Assignment =>
Scan the data below and report how many lines include the word "stable". Nothing else is wanted.

*** Block opens ***

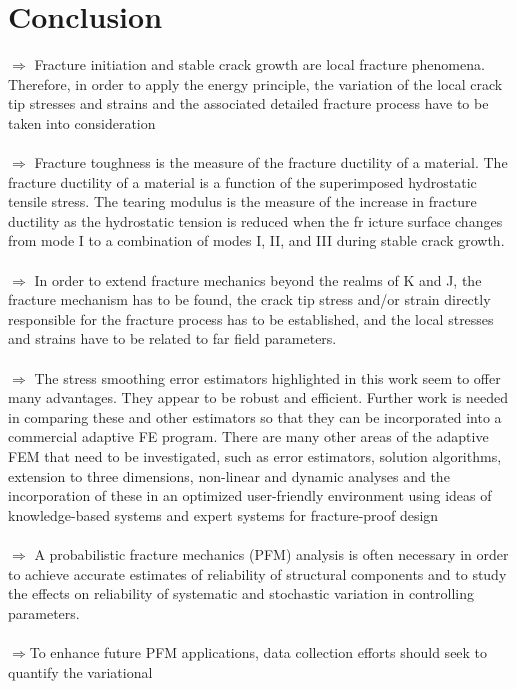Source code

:\documentclass[12pt]{article}
\begin{document}
\section{Conclusion}
$\Rightarrow$ Fracture initiation and stable crack growth are local fracture phenomena. Therefore, in order to
apply the energy principle, the variation of the local crack tip stresses and strains and the associated
detailed fracture process have to be taken into consideration
\\\\$\Rightarrow$ Fracture toughness is the measure of the fracture ductility of a material. The fracture ductility of
a material is a function of the superimposed hydrostatic tensile stress. The tearing modulus is the
measure of the increase in fracture ductility as the hydrostatic tension is reduced when the fr icture
surface changes from mode I to a combination of modes I, II, and III during stable crack growth.
\\\\$\Rightarrow$ In order to extend fracture mechanics beyond the realms of K and J, the fracture mechanism has
to be found, the crack tip stress and/or strain directly responsible for the fracture process has to be
established, and the local stresses and strains have to be related to far field parameters.
\\\\$\Rightarrow$ The stress smoothing error estimators highlighted in this work seem to offer many advantages.
They appear to be robust and efficient. Further work is needed in comparing these and other
estimators so that they can be incorporated into a commercial adaptive FE program.
There are many other areas of the adaptive FEM that need to be investigated, such as error
estimators, solution algorithms, extension to three dimensions, non-linear and dynamic analyses
and the incorporation of these in an optimized user-friendly environment using ideas of
knowledge-based systems and expert systems for fracture-proof design
\\\\$\Rightarrow$ A probabilistic fracture mechanics (PFM) analysis is often necessary in order to achieve accurate
estimates of reliability of structural components and
to study the effects on reliability of systematic and
stochastic variation in controlling parameters.
\\\\$\Rightarrow$To enhance future PFM applications, data collection efforts should seek to quantify the variational
\end{document}
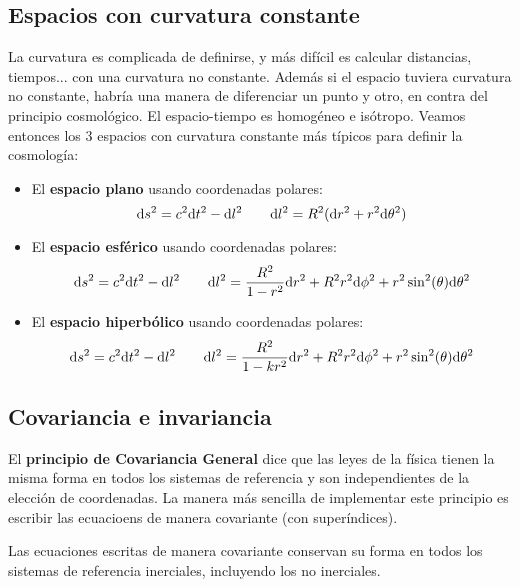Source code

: \subsection{Espacios con curvatura constante}

La curvatura es complicada de definirse, y más difícil es calcular distancias, tiempos... con una curvatura no constante. Además si el espacio tuviera curvatura no constante, habría una manera de diferenciar un punto y otro, en contra del principio cosmológico. El espacio-tiempo es homogéneo e isótropo. Veamos entonces los 3 espacios con curvatura constante más típicos para definir la cosmología:

\begin{itemize}
	\item El \textbf{espacio plano} usando coordenadas polares:
	      \begin{equation}
		      \mathrm{d} s^2 = c^2 \mathrm{d} t^2 - \mathrm{d} l^2 \qquad \mathrm{d} l^2  = R^2 (\mathrm{d} r^2 + r^2 \mathrm{d} \theta^2 )
	      \end{equation}
	\item El \textbf{espacio esférico} usando coordenadas polares:
	      \begin{equation}
		      \mathrm{d} s^2 = c^2 \mathrm{d} t^2 - \mathrm{d} l^2 \qquad \mathrm{d} l^2 = \frac{R^2}{1-r^2}\mathrm{d} r^2 +R^2 r^2 \mathrm{d} \phi^2 + r^2 \sin^2 (\theta) \mathrm{d} \theta^2
	      \end{equation}
	\item El \textbf{espacio hiperbólico} usando coordenadas polares:
	      \begin{equation}
		      \mathrm{d} s^2 = c^2 \mathrm{d} t^2 - \mathrm{d} l^2 \qquad \mathrm{d} l^2 = \frac{R^2}{1-kr^2}\mathrm{d} r^2 +R^2 r^2 \mathrm{d} \phi^2 + r^2 \sin^2 (\theta) \mathrm{d} \theta^2
	      \end{equation}
\end{itemize}

\subsection{Covariancia e invariancia}

El \textbf{principio de Covariancia General} dice que las leyes de la física tienen la misma forma en todos los sistemas de referencia y son independientes de la elección de coordenadas. La manera más sencilla de implementar este principio es escribir las ecuacioens de manera covariante (con superíndices).

Las ecuaciones escritas de manera covariante conservan su forma en todos los sistemas de referencia inerciales, incluyendo los no inerciales.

*** Block closes ***

Finished task =>
2